YOUR INSTRUCTIONS: From the records below, transcribe only the lines running from the one with "run LISP programs." through the one with "From 1973 to". Keep both of those end lines.

----

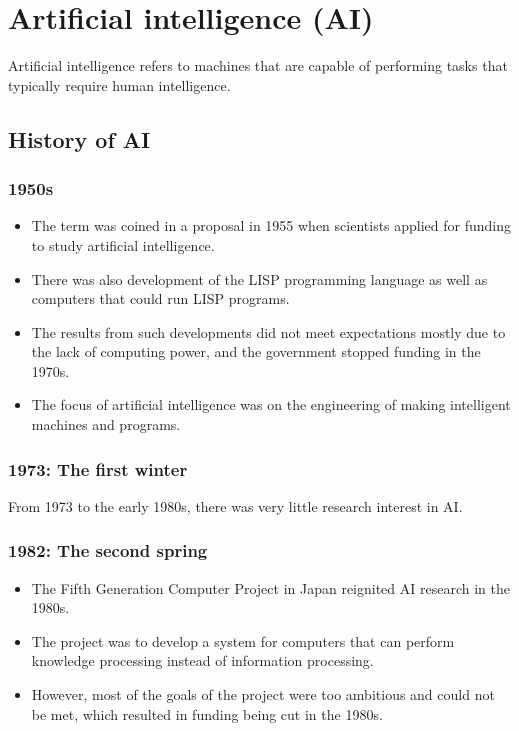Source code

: \documentclass[11pt]{article}
\begin{document}
\clearpage
\section{Artificial intelligence (AI)}
\label{sec:org53e6e3e}
Artificial intelligence refers to machines that are capable of performing tasks that typically require human intelligence.
\subsection{History of AI}
\label{sec:org19c670a}

\subsubsection{1950s}
\label{sec:org0fb95ea}
\begin{itemize}
\item The term was coined in a proposal in 1955 when scientists applied for funding to study artificial intelligence.
\item There was also development of the LISP programming language as well as computers that could run LISP programs.
\item The results from such developments did not meet expectations mostly due to the lack of computing power, and the government stopped funding in the 1970s.
\item The focus of artificial intelligence was on the engineering of making intelligent machines and programs.
\end{itemize}
\subsubsection{1973: The first winter}
\label{sec:org6528716}
From 1973 to the early 1980s, there was very little research interest in AI.
\subsubsection{1982: The second spring}
\label{sec:org7d32e16}
\begin{itemize}
\item The Fifth Generation Computer Project in Japan reignited AI research in the 1980s.
\item The project was to develop a system for computers that can perform knowledge processing instead of information processing.
\item However, most of the goals of the project were too ambitious and could not be met, which resulted in funding being cut in the 1980s.
\end{itemize}
\end{document}
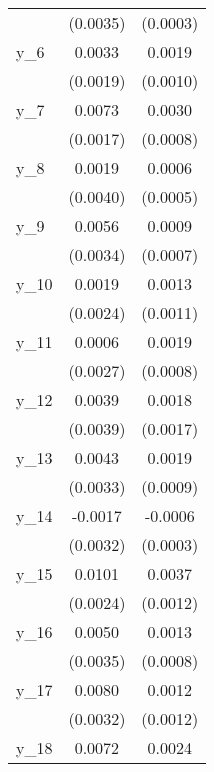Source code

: {\begin{tabular}{l*{2}{c}}
            &    (0.0035)        &    (0.0003)        \\
[1em]
y\_6         &      0.0033\sym{*} &      0.0019\sym{*} \\
            &    (0.0019)        &    (0.0010)        \\
[1em]
y\_7         &      0.0073\sym{**}&      0.0030\sym{**}\\
            &    (0.0017)        &    (0.0008)        \\
[1em]
y\_8         &      0.0019        &      0.0006        \\
            &    (0.0040)        &    (0.0005)        \\
[1em]
y\_9         &      0.0056\sym{*} &      0.0009        \\
            &    (0.0034)        &    (0.0007)        \\
[1em]
y\_10        &      0.0019        &      0.0013        \\
            &    (0.0024)        &    (0.0011)        \\
[1em]
y\_11        &      0.0006        &      0.0019\sym{**}\\
            &    (0.0027)        &    (0.0008)        \\
[1em]
y\_12        &      0.0039        &      0.0018        \\
            &    (0.0039)        &    (0.0017)        \\
[1em]
y\_13        &      0.0043        &      0.0019\sym{**}\\
            &    (0.0033)        &    (0.0009)        \\
[1em]
y\_14        &     -0.0017        &     -0.0006\sym{**}\\
            &    (0.0032)        &    (0.0003)        \\
[1em]
y\_15        &      0.0101\sym{**}&      0.0037\sym{**}\\
            &    (0.0024)        &    (0.0012)        \\
[1em]
y\_16        &      0.0050        &      0.0013\sym{*} \\
            &    (0.0035)        &    (0.0008)        \\
[1em]
y\_17        &      0.0080\sym{**}&      0.0012        \\
            &    (0.0032)        &    (0.0012)        \\
[1em]
y\_18        &      0.0072\sym{**}&      0.0024\sym{**}\\

\end{tabular}}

----

TASK RESPONSE:
\item There was also development of the LISP programming language as well as computers that could run LISP programs.
\item The results from such developments did not meet expectations mostly due to the lack of computing power, and the government stopped funding in the 1970s.
\item The focus of artificial intelligence was on the engineering of making intelligent machines and programs.
\end{itemize}
\subsubsection{1973: The first winter}
\label{sec:org6528716}
From 1973 to the early 1980s, there was very little research interest in AI.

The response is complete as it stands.